### WHAT IS REQUIRED
For each line in the records, produce an exact copy.

-------- DATASET RECORDS

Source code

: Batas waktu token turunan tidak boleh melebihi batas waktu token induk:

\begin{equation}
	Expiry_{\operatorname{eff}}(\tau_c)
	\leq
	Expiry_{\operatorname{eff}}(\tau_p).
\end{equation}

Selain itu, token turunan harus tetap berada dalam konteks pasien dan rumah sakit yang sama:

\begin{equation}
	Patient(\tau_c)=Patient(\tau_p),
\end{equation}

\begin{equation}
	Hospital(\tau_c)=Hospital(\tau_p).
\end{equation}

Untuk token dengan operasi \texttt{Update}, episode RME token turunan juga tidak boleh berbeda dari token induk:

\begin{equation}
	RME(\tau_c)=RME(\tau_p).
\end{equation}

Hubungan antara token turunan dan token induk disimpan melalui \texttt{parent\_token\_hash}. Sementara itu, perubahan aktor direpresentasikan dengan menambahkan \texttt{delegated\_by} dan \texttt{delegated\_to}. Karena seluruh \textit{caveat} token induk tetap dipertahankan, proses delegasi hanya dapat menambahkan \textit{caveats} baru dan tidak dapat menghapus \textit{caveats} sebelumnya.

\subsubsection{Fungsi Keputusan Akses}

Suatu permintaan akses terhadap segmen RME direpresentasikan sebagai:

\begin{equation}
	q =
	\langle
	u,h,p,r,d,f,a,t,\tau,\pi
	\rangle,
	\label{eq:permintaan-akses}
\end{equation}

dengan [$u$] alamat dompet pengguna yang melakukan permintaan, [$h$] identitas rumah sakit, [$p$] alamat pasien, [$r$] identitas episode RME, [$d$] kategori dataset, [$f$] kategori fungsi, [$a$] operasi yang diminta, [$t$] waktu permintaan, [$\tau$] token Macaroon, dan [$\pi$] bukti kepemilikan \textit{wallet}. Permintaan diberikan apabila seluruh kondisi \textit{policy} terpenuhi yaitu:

----------------

### ANSWER TO THE PROBLEM
Source code

: Batas waktu token turunan tidak boleh melebihi batas waktu token induk:

\begin{equation}
	Expiry_{\operatorname{eff}}(\tau_c)
	\leq
	Expiry_{\operatorname{eff}}(\tau_p).
\end{equation}

Selain itu, token turunan harus tetap berada dalam konteks pasien dan rumah sakit yang sama:

\begin{equation}
	Patient(\tau_c)=Patient(\tau_p),
\end{equation}

\begin{equation}
	Hospital(\tau_c)=Hospital(\tau_p).
\end{equation}

Untuk token dengan operasi \texttt{Update}, episode RME token turunan juga tidak boleh berbeda dari token induk:

\begin{equation}
	RME(\tau_c)=RME(\tau_p).
\end{equation}

Hubungan antara token turunan dan token induk disimpan melalui \texttt{parent\_token\_hash}. Sementara itu, perubahan aktor direpresentasikan dengan menambahkan \texttt{delegated\_by} dan \texttt{delegated\_to}. Karena seluruh \textit{caveat} token induk tetap dipertahankan, proses delegasi hanya dapat menambahkan \textit{caveats} baru dan tidak dapat menghapus \textit{caveats} sebelumnya.

\subsubsection{Fungsi Keputusan Akses}

Suatu permintaan akses terhadap segmen RME direpresentasikan sebagai:

\begin{equation}
	q =
	\langle
	u,h,p,r,d,f,a,t,\tau,\pi
	\rangle,
	\label{eq:permintaan-akses}
\end{equation}

dengan [$u$] alamat dompet pengguna yang melakukan permintaan, [$h$] identitas rumah sakit, [$p$] alamat pasien, [$r$] identitas episode RME, [$d$] kategori dataset, [$f$] kategori fungsi, [$a$] operasi yang diminta, [$t$] waktu permintaan, [$\tau$] token Macaroon, dan [$\pi$] bukti kepemilikan \textit{wallet}. Permintaan diberikan apabila seluruh kondisi \textit{policy} terpenuhi yaitu:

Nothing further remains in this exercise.